Inizialmente in tale impresa dovevano essere coinvolti tutti gli stati membri
dell'organizzazione mondiale del commercio (WTO), tuttavia dopo che furono sollevate
parecchie riserve da parte di vari paesi in via di sviluppo, la trattativa fu ristretta ai
soli 29 paesi membri dell'O.C.S.E.>, che in sostanza raduna le nazioni più
industrializzate del pianeta.
Il nodo dell'accordo verte sulle pari opportunità di investimenti di diverse nazioni del
mondo su di un qualsiasi territorio del pianeta, cioè sulla non discriminazione tra
aziende estere e nazionali nell'ambito del trattamento economico. Questo che a prima vista
sembrerebbe un innocente enunciato è la foglia dietro cui si vorrebbe nascondere
l'intenzione di legittimare la posizione di privilegio da parte del potere economico su
quello politico.
Le conseguenze
"Scriviamo la Costituzione di un'economia mondiale unificata".

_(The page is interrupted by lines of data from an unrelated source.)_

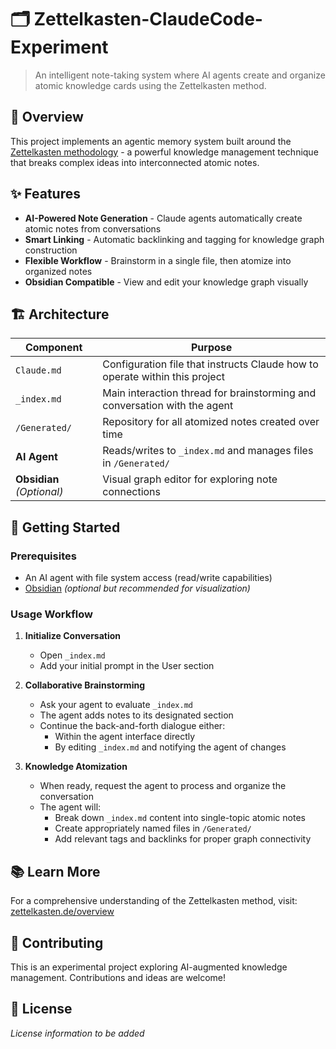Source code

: # 🗂️ Zettelkasten-ClaudeCode-Experiment

> An intelligent note-taking system where AI agents create and organize atomic knowledge cards using the Zettelkasten method.

## 📖 Overview

This project implements an agentic memory system built around the [Zettelkasten methodology](https://zettelkasten.de/overview/) - a powerful knowledge management technique that breaks complex ideas into interconnected atomic notes.

## ✨ Features

- **AI-Powered Note Generation** - Claude agents automatically create atomic notes from conversations
- **Smart Linking** - Automatic backlinking and tagging for knowledge graph construction
- **Flexible Workflow** - Brainstorm in a single file, then atomize into organized notes
- **Obsidian Compatible** - View and edit your knowledge graph visually

## 🏗️ Architecture

| Component | Purpose |
|-----------|---------|
| `Claude.md` | Configuration file that instructs Claude how to operate within this project |
| `_index.md` | Main interaction thread for brainstorming and conversation with the agent |
| `/Generated/` | Repository for all atomized notes created over time |
| **AI Agent** | Reads/writes to `_index.md` and manages files in `/Generated/` |
| **Obsidian** *(Optional)* | Visual graph editor for exploring note connections |

## 🚀 Getting Started

### Prerequisites

- An AI agent with file system access (read/write capabilities)
- [Obsidian](https://obsidian.md/) *(optional but recommended for visualization)*

### Usage Workflow

1. **Initialize Conversation**
   - Open `_index.md`
   - Add your initial prompt in the User section

2. **Collaborative Brainstorming**
   - Ask your agent to evaluate `_index.md`
   - The agent adds notes to its designated section
   - Continue the back-and-forth dialogue either:
     - Within the agent interface directly
     - By editing `_index.md` and notifying the agent of changes

3. **Knowledge Atomization**
   - When ready, request the agent to process and organize the conversation
   - The agent will:
     - Break down `_index.md` content into single-topic atomic notes
     - Create appropriately named files in `/Generated/`
     - Add relevant tags and backlinks for proper graph connectivity

## 📚 Learn More

For a comprehensive understanding of the Zettelkasten method, visit: [zettelkasten.de/overview](https://zettelkasten.de/overview/)

## 🤝 Contributing

This is an experimental project exploring AI-augmented knowledge management. Contributions and ideas are welcome!

## 📝 License

*License information to be added*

E' possibile scrivere un accordo che congeli l'economia di un pianeta? Qualcuno pensa di
sì.
Il M.A.I. prevede un apertura dei mercati tesa a consentire alle multinazionali accesso
illimitato a tutti i mezzi di produzione e a tutte le forze lavoro, a tutto ciò che la
terra e la gente di un determinato territorio abbiano da offrire. L'obiettivo è favorire
gli investimenti, qualsiasi essi siano, non importa se conducano a creare posti di lavoro
o ad eliminarli. Per investimento si intende solo ciò che genera profitto.
Le novità di questo genere di accordo sono molte:
La più evidente è che in futuro non sarà più possibile opporsi a tali speculazioni,
perchè non saranno più riconosciuti i diritti derivanti dall'autodeterminazione di una
società. Anzi una volta firmato questo patto qualora un'amministrazione di qualunque
livello vi si opponesse, potrà essere citata per danni.
Inoltre tale accordo pone una seria ipoteca su tutte quelle leggi che si esprimono in
tutela del lavoro, dell'ambiente, della piccola economia e di tutte quelle forme di tutela
dedicate a proteggere l'enonomia di regioni svantaggiate.